Hacker Newsnew | past | comments | ask | show | jobs | submitlogin
Power outage in Linode Fremont Datacenter (linode.com)
39 points by drm237 on Nov 21, 2010 | hide | past | favorite | 63 comments


My linode has been down for over an hour and still counting. They just went under three nines in one day...


I noticed this an hour later because my monitor script was set up in the same datacenter. Lesson learned.


I have zero affiliation with the group, apart from being a casual user but http://wasitup.com/ has come in handy for me quite often. Even for free, it'll do a check 20 times an hour.


Just keep in mind that I host http://wasitup.com in Linode's London facilities. Data center redundancy has been on my TODO list for some time now.


Another vote for wasitup.com. I use wasitup.com, host-tracker.com, and basicstate.com, and wasitup.com is consistently the first one to report an outage, followed by basicstate, which has a surprisingly gloomy and odd interface, yet good service, and then followed by host-tracker.com, which sucks pretty much on all levels. All are free btw.

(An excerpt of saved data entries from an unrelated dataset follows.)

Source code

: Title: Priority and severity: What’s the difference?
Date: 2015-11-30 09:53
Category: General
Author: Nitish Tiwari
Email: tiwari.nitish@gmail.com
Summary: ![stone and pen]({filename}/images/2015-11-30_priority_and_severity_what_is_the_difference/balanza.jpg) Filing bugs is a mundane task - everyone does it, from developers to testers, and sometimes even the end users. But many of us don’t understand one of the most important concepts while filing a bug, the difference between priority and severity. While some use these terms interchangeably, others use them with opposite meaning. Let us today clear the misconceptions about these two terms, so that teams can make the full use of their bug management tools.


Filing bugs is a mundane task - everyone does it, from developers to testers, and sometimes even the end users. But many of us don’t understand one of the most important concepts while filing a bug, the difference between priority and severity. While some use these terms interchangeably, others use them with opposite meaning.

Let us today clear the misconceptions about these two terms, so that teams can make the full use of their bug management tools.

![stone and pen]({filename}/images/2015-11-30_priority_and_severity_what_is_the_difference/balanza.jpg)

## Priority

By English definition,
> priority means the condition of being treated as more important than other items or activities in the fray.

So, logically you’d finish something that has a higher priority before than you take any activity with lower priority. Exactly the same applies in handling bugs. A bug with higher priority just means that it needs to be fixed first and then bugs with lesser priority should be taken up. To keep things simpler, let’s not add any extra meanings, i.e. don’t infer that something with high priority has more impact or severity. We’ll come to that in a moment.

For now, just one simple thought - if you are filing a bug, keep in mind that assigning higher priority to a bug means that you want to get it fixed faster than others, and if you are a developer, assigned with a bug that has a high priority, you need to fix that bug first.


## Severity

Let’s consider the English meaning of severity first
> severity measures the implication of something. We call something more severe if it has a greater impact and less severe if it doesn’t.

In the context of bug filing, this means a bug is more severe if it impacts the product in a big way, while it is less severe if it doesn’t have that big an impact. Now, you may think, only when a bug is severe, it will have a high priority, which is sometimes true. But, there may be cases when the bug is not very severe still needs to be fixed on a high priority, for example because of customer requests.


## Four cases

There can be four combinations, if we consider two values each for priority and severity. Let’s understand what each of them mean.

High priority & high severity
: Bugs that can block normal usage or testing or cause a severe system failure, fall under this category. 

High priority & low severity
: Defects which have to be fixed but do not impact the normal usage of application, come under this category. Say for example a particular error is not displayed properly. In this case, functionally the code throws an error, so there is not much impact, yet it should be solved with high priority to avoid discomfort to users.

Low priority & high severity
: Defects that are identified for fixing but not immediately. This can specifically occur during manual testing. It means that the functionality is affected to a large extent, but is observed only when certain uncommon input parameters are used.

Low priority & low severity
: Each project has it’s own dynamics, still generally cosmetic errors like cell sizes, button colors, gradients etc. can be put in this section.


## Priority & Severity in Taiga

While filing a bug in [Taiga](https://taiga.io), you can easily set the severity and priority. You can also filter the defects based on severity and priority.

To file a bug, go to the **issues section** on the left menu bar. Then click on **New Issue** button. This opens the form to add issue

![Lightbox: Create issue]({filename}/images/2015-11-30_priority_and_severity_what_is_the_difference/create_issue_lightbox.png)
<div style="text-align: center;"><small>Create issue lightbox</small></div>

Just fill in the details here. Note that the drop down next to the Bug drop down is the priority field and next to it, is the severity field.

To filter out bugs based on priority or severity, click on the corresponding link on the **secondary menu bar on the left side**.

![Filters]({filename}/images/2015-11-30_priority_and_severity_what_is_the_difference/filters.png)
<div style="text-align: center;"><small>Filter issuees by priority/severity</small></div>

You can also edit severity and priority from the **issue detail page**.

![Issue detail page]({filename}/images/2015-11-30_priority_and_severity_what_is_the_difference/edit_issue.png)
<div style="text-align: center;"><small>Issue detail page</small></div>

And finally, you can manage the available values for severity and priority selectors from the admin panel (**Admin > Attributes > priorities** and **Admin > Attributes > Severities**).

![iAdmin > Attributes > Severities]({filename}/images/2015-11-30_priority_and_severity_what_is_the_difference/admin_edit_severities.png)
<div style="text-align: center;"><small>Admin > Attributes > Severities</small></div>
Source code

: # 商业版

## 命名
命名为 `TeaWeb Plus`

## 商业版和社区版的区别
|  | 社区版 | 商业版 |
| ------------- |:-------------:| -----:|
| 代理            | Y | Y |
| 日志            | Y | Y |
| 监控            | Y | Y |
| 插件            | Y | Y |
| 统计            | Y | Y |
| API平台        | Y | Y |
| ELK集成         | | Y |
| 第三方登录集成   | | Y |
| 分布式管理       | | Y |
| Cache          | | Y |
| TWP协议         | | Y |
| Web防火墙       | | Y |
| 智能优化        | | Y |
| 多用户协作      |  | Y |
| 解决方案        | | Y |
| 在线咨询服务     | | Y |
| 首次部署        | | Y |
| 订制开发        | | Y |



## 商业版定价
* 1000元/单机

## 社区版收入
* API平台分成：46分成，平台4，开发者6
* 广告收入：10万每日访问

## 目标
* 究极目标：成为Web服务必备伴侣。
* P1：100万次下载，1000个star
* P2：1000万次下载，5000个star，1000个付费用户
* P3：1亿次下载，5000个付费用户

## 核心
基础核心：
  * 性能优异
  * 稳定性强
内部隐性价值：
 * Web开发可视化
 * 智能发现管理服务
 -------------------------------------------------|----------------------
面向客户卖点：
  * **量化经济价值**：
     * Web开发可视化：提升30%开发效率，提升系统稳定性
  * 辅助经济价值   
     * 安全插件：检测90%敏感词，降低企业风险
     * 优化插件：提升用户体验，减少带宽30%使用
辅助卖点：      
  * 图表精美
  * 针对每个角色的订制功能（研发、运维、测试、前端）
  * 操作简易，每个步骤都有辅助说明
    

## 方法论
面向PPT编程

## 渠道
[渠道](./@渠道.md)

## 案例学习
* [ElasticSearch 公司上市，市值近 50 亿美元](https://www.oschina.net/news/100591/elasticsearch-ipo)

Pingdom also has a very good free plan. It's limited to one url, but for that URL, it's just as good as their paid plans. So you get checks from a ton of DC's, and it tracks response time as well as uptime.


It hasn't been well publicized after the original announcement (and isn't prominently placed on their plans page, either) but I've had great success with Cloudkick's free developer plan on my personal virt (which is still down..):

https://www.cloudkick.com/accounts/signup/developer/

CK sent me a text message as soon as my host went down earlier, which gave me time to file the ticket against Linode.

Only caveat - they don't provide a signed RPM, which can cause some administrative hardship for linux users using rpm-based distributions (most of the yum operations require you to add an extra cli option to allow working with unsigned rpm's), but it's a minor complaint given that their agent isn't mandatory and doesn't need a lot of updates.


So... they ever heard of redundant power generators? Does anyone know what happened exactly?


I've had power transfer switches fail more than once. Just because you have a redundancy available doesn't mean you are reducing failure points in the system.


I live right down the street from the datacenter (~ 0.5 miles). The whole area's power was out for a bit, but know more than an hour. My site is having errors.


I had just brought up a new instance. Why not choose Fremont? It's right down the .... oh dammit.


That's a good case in point. In general you're better off choosing locations further away from where you live/work to prevent issues like this where your office/home and datacenter could be affected at the same time.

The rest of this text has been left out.